Diabetologie 14. Oktober 2009

Meinung – Das Insulin-Glargin-Dilemma: eine Chance für die Diabetes-Gemeinschaft?

Es ist wieder einmal passiert. Wieder ist der Patient im Regen stehen gelassen worden, und wieder einmal sind Ärzte gefangen zwischen Emotionen und Erfahrung, Traditionen und persönlichen Beziehungen mit Kollegen, zwischen der Pharmaindustrie und fachmedizinischen Gesellschaften. Von Letzteren wird erwartet, dass sie ihre Mitglieder unparteiisch durch stürmische Zeiten lotsen, auch wenn eine definitive wissenschaftliche Beweislage fehlt. Aktionäre verlieren Geld und Zuversicht, das Unternehmen verliert Vertrauen, Image – und Geld. Dies ist eine „lose-lose-Situation“ für alle Beteiligten. Das Fazit? Hier geht es um mehr als ein ‚nur’ das Insulin-Glargin-Dilemma, es geht um einen fundamentalen Zusammenbruch der Interaktion aller Spieler im Gesundheitswesen, ja mehr noch, um die Gesundheitssorge im Allgemeinen. Unserer Meinung nach bietet dieses Dilemma die Chance, manche der Beziehungen auf diesem Gebiet neu zu überdenken und neu zu organisieren und somit eine bessere Patientenbetreuung und -sicherheit zu erlangen.

Die Situation

Jeder, der in der Betreuung von Diabetes-Kranken tätig ist, wird derzeit mit diesem Dilemma konfrontiert: Insulin-Glargin – ein häufig verschriebenes, von den Patienten sehr geschätztes Medikament – steht unter dem Verdacht, Krebs zu fördern.

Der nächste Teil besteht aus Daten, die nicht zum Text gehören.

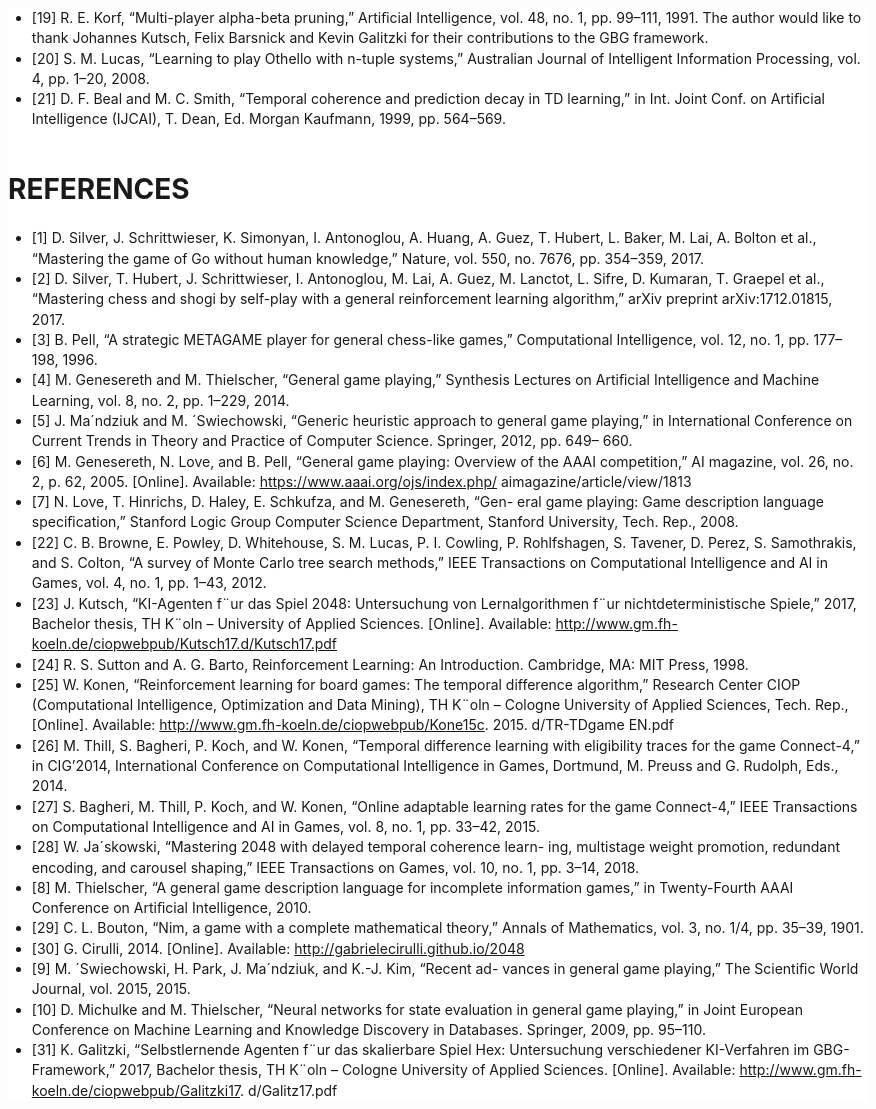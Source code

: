 - [19] R. E. Korf, “Multi-player alpha-beta pruning,” Artiﬁcial Intelligence, vol. 48, no. 1, pp. 99–111, 1991.
The author would like to thank Johannes Kutsch, Felix Barsnick and Kevin Galitzki for their contributions to the GBG framework.
- [20] S. M. Lucas, “Learning to play Othello with n-tuple systems,” Australian Journal of Intelligent Information Processing, vol. 4, pp. 1–20, 2008.
- [21] D. F. Beal and M. C. Smith, “Temporal coherence and prediction decay in TD learning,” in Int. Joint Conf. on Artiﬁcial Intelligence (IJCAI), T. Dean, Ed. Morgan Kaufmann, 1999, pp. 564–569.
# REFERENCES
- [1] D. Silver, J. Schrittwieser, K. Simonyan, I. Antonoglou, A. Huang, A. Guez, T. Hubert, L. Baker, M. Lai, A. Bolton et al., “Mastering the game of Go without human knowledge,” Nature, vol. 550, no. 7676, pp. 354–359, 2017.
- [2] D. Silver, T. Hubert, J. Schrittwieser, I. Antonoglou, M. Lai, A. Guez, M. Lanctot, L. Sifre, D. Kumaran, T. Graepel et al., “Mastering chess and shogi by self-play with a general reinforcement learning algorithm,” arXiv preprint arXiv:1712.01815, 2017.
- [3] B. Pell, “A strategic METAGAME player for general chess-like games,” Computational Intelligence, vol. 12, no. 1, pp. 177–198, 1996.
- [4] M. Genesereth and M. Thielscher, “General game playing,” Synthesis Lectures on Artiﬁcial Intelligence and Machine Learning, vol. 8, no. 2, pp. 1–229, 2014.
- [5] J. Ma´ndziuk and M. ´Swiechowski, “Generic heuristic approach to general game playing,” in International Conference on Current Trends in Theory and Practice of Computer Science. Springer, 2012, pp. 649– 660.
- [6] M. Genesereth, N. Love, and B. Pell, “General game playing: Overview of the AAAI competition,” AI magazine, vol. 26, no. 2, p. 62, 2005. [Online]. Available: https://www.aaai.org/ojs/index.php/ aimagazine/article/view/1813
- [7] N. Love, T. Hinrichs, D. Haley, E. Schkufza, and M. Genesereth, “Gen- eral game playing: Game description language speciﬁcation,” Stanford Logic Group Computer Science Department, Stanford University, Tech. Rep., 2008.
- [22] C. B. Browne, E. Powley, D. Whitehouse, S. M. Lucas, P. I. Cowling, P. Rohlfshagen, S. Tavener, D. Perez, S. Samothrakis, and S. Colton, “A survey of Monte Carlo tree search methods,” IEEE Transactions on Computational Intelligence and AI in Games, vol. 4, no. 1, pp. 1–43, 2012.
- [23] J. Kutsch, “KI-Agenten f¨ur das Spiel 2048: Untersuchung von Lernalgorithmen f¨ur nichtdeterministische Spiele,” 2017, Bachelor thesis, TH K¨oln – University of Applied Sciences. [Online]. Available: http://www.gm.fh-koeln.de/ciopwebpub/Kutsch17.d/Kutsch17.pdf
- [24] R. S. Sutton and A. G. Barto, Reinforcement Learning: An Introduction. Cambridge, MA: MIT Press, 1998.
- [25] W. Konen, “Reinforcement learning for board games: The temporal difference algorithm,” Research Center CIOP (Computational Intelligence, Optimization and Data Mining), TH K¨oln – Cologne University of Applied Sciences, Tech. Rep., [Online]. Available: http://www.gm.fh-koeln.de/ciopwebpub/Kone15c. 2015. d/TR-TDgame EN.pdf
- [26] M. Thill, S. Bagheri, P. Koch, and W. Konen, “Temporal difference learning with eligibility traces for the game Connect-4,” in CIG’2014, International Conference on Computational Intelligence in Games, Dortmund, M. Preuss and G. Rudolph, Eds., 2014.
- [27] S. Bagheri, M. Thill, P. Koch, and W. Konen, “Online adaptable learning rates for the game Connect-4,” IEEE Transactions on Computational Intelligence and AI in Games, vol. 8, no. 1, pp. 33–42, 2015.
- [28] W. Ja´skowski, “Mastering 2048 with delayed temporal coherence learn- ing, multistage weight promotion, redundant encoding, and carousel shaping,” IEEE Transactions on Games, vol. 10, no. 1, pp. 3–14, 2018.
- [8] M. Thielscher, “A general game description language for incomplete information games,” in Twenty-Fourth AAAI Conference on Artiﬁcial Intelligence, 2010.
- [29] C. L. Bouton, “Nim, a game with a complete mathematical theory,” Annals of Mathematics, vol. 3, no. 1/4, pp. 35–39, 1901.
- [30] G. Cirulli, 2014. [Online]. Available: http://gabrielecirulli.github.io/2048
- [9] M. ´Swiechowski, H. Park, J. Ma´ndziuk, and K.-J. Kim, “Recent ad- vances in general game playing,” The Scientiﬁc World Journal, vol. 2015, 2015.
- [10] D. Michulke and M. Thielscher, “Neural networks for state evaluation in general game playing,” in Joint European Conference on Machine Learning and Knowledge Discovery in Databases. Springer, 2009, pp. 95–110.
- [31] K. Galitzki, “Selbstlernende Agenten f¨ur das skalierbare Spiel Hex: Untersuchung verschiedener KI-Verfahren im GBG-Framework,” 2017, Bachelor thesis, TH K¨oln – Cologne University of Applied Sciences. [Online]. Available: http://www.gm.fh-koeln.de/ciopwebpub/Galitzki17. d/Galitz17.pdf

Dieser Verdacht kann nicht einfach widerlegt oder bestätigt werden. Wenig überraschend kam es daher in der Folge zu hitzigen Diskussionen über nicht eindeutige Daten, vor allem in Deutschland, eines der ersten Länder mit Zugang zu Insulin-Glargin. Patienten sind verunsichert, Experten sind geteilter Meinung, und Fachgesellschaften geben Mitteilungen heraus, die für den Praktiker nicht unbedingt hilfreich sind. Mitteilung folgt auf Mitteilung, Entschuldigungen folgen auf Anschuldigungen.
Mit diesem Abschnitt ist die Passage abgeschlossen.